TASK STATEMENT:
The required output is the line with "- **Updated**: 2024-09-20 02:26:04+00:00" and each line that follows it to the end of the entries below, copied exactly and with nothing added.

Items from a dataset:
================

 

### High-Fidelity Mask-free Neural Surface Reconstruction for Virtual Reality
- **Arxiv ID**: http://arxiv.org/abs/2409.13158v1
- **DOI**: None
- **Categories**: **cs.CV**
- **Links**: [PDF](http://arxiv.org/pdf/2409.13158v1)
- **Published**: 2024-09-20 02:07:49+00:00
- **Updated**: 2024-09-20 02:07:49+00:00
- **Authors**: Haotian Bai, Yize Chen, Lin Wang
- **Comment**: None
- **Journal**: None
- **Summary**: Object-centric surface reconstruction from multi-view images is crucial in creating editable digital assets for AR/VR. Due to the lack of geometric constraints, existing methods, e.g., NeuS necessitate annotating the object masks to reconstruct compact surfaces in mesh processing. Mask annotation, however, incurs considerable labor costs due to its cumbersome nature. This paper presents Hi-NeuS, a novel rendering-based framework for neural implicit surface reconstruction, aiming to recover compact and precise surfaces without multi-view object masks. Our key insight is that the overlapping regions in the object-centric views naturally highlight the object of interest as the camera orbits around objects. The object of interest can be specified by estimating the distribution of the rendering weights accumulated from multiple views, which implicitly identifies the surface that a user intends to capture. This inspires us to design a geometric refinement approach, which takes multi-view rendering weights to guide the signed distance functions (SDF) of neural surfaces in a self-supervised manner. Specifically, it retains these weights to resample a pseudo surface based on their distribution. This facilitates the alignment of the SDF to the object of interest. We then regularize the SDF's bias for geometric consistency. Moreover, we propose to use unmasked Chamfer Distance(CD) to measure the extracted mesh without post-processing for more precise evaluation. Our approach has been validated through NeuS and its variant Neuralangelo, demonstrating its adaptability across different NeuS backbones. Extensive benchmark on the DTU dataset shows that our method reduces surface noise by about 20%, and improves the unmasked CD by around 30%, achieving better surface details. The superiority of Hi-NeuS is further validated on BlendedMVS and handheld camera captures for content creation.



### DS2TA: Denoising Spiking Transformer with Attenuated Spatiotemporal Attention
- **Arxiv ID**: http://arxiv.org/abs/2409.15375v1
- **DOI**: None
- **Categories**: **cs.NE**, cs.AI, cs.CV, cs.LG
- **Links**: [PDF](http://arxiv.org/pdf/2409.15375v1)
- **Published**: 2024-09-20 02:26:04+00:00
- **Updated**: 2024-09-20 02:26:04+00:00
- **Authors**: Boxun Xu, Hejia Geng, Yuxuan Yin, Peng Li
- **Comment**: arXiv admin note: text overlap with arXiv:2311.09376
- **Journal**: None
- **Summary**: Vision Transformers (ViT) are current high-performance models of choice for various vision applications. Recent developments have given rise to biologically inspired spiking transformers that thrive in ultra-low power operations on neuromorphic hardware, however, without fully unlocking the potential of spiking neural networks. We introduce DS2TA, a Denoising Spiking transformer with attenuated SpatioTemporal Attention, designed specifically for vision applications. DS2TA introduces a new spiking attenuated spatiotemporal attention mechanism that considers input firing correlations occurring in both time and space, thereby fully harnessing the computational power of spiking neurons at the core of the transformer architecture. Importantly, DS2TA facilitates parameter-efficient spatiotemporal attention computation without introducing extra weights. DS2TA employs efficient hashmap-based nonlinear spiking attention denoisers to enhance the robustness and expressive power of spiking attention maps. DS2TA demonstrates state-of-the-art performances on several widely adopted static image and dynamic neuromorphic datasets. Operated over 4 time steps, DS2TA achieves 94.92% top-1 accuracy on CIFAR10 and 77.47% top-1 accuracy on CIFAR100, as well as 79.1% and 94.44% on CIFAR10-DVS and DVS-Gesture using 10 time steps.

================

WRITTEN SOLUTION:
- **Updated**: 2024-09-20 02:26:04+00:00
- **Authors**: Boxun Xu, Hejia Geng, Yuxuan Yin, Peng Li
- **Comment**: arXiv admin note: text overlap with arXiv:2311.09376
- **Journal**: None
- **Summary**: Vision Transformers (ViT) are current high-performance models of choice for various vision applications. Recent developments have given rise to biologically inspired spiking transformers that thrive in ultra-low power operations on neuromorphic hardware, however, without fully unlocking the potential of spiking neural networks. We introduce DS2TA, a Denoising Spiking transformer with attenuated SpatioTemporal Attention, designed specifically for vision applications. DS2TA introduces a new spiking attenuated spatiotemporal attention mechanism that considers input firing correlations occurring in both time and space, thereby fully harnessing the computational power of spiking neurons at the core of the transformer architecture. Importantly, DS2TA facilitates parameter-efficient spatiotemporal attention computation without introducing extra weights. DS2TA employs efficient hashmap-based nonlinear spiking attention denoisers to enhance the robustness and expressive power of spiking attention maps. DS2TA demonstrates state-of-the-art performances on several widely adopted static image and dynamic neuromorphic datasets. Operated over 4 time steps, DS2TA achieves 94.92% top-1 accuracy on CIFAR10 and 77.47% top-1 accuracy on CIFAR100, as well as 79.1% and 94.44% on CIFAR10-DVS and DVS-Gesture using 10 time steps.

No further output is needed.